# [Extracted data]
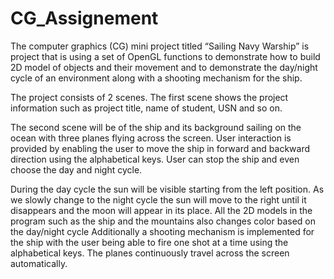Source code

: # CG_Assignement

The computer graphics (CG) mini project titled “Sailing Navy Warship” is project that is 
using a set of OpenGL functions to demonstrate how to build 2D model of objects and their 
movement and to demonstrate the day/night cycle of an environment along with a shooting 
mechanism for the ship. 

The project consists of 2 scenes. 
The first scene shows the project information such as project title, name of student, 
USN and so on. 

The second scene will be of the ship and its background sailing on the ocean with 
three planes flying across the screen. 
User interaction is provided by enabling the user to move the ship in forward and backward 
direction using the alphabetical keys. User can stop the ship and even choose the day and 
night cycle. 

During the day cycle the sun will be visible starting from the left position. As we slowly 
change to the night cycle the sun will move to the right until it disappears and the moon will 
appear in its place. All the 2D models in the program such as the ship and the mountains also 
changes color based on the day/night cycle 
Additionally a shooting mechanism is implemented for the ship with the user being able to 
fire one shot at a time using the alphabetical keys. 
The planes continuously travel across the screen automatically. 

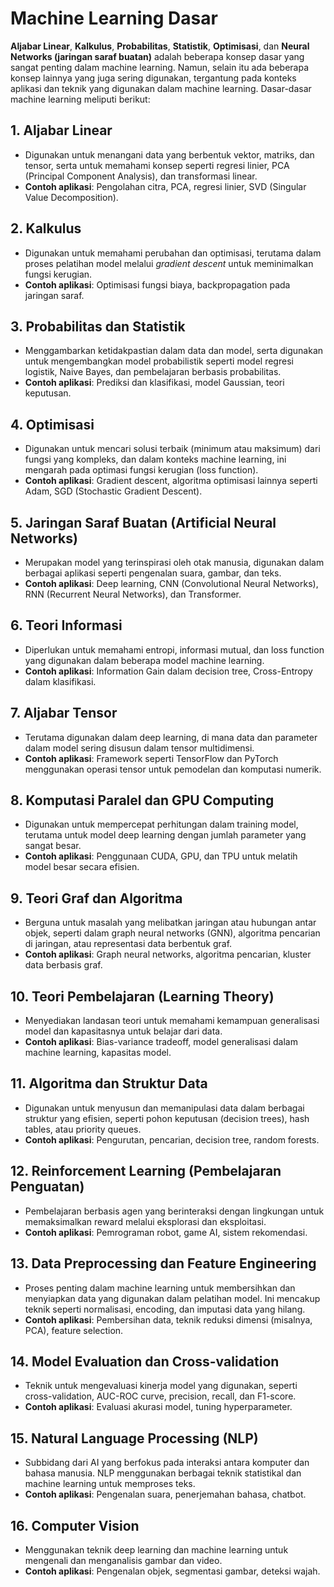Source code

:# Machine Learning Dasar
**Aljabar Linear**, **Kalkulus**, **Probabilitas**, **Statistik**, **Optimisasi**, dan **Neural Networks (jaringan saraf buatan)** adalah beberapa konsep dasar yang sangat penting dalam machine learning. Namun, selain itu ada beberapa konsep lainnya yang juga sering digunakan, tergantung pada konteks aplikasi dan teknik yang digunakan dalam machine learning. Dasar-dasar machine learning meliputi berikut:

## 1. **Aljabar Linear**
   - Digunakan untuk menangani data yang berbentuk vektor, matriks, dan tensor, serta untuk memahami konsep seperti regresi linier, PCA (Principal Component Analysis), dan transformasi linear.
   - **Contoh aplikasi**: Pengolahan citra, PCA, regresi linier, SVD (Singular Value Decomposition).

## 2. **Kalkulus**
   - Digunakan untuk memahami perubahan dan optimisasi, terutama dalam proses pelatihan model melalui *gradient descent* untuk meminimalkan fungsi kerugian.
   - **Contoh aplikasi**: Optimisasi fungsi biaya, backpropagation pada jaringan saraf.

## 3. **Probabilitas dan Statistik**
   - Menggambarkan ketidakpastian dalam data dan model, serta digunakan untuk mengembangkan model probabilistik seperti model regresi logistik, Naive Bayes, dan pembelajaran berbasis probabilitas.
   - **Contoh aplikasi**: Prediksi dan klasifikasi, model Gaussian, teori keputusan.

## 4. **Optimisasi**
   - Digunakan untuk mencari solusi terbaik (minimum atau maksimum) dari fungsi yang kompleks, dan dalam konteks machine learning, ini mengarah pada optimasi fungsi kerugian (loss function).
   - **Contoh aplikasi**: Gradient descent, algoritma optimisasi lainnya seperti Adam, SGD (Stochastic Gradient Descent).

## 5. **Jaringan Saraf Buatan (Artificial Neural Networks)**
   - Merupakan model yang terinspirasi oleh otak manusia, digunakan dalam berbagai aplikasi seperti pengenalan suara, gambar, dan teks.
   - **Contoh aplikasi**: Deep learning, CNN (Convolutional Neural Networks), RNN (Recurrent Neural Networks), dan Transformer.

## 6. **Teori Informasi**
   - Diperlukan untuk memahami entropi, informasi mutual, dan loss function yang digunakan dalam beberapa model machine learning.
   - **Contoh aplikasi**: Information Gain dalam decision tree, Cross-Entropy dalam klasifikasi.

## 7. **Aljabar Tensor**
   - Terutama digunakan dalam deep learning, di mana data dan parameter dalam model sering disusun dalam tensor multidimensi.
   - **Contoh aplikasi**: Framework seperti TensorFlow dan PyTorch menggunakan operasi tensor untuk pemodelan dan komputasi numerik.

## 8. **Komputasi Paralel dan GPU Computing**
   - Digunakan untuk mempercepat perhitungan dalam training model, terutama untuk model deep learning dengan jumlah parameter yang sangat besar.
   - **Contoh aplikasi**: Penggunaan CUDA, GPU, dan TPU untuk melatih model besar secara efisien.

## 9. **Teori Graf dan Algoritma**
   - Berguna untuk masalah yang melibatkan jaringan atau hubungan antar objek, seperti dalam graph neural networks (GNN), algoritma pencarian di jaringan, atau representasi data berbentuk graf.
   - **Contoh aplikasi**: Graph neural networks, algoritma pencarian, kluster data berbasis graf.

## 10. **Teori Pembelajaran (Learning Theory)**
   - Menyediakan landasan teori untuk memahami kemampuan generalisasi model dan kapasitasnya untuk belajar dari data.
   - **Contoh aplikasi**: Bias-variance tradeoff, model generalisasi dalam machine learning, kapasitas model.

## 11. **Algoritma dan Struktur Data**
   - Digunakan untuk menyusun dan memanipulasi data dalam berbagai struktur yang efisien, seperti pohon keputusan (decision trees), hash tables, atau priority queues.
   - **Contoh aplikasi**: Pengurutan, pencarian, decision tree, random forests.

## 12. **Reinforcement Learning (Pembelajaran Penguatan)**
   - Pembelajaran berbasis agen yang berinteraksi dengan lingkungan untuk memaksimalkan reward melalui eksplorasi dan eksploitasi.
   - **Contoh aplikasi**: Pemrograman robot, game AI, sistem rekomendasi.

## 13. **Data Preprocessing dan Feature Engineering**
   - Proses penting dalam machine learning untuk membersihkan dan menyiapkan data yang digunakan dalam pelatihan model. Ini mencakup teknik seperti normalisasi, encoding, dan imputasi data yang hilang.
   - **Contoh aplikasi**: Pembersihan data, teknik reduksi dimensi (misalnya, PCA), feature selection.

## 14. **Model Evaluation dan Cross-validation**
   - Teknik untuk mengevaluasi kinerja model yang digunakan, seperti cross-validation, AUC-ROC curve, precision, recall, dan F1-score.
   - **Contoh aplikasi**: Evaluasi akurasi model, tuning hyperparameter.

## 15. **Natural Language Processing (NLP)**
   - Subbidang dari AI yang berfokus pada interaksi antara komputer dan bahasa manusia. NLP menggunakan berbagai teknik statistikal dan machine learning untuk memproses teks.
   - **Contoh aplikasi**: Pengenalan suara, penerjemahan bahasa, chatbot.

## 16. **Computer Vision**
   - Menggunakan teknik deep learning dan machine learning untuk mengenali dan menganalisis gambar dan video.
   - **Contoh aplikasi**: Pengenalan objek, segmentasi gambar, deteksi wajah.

# [Task objective]
Respond with the number of lines in the entries that include the string "keputusan", and nothing besides.

# [Task answer]
2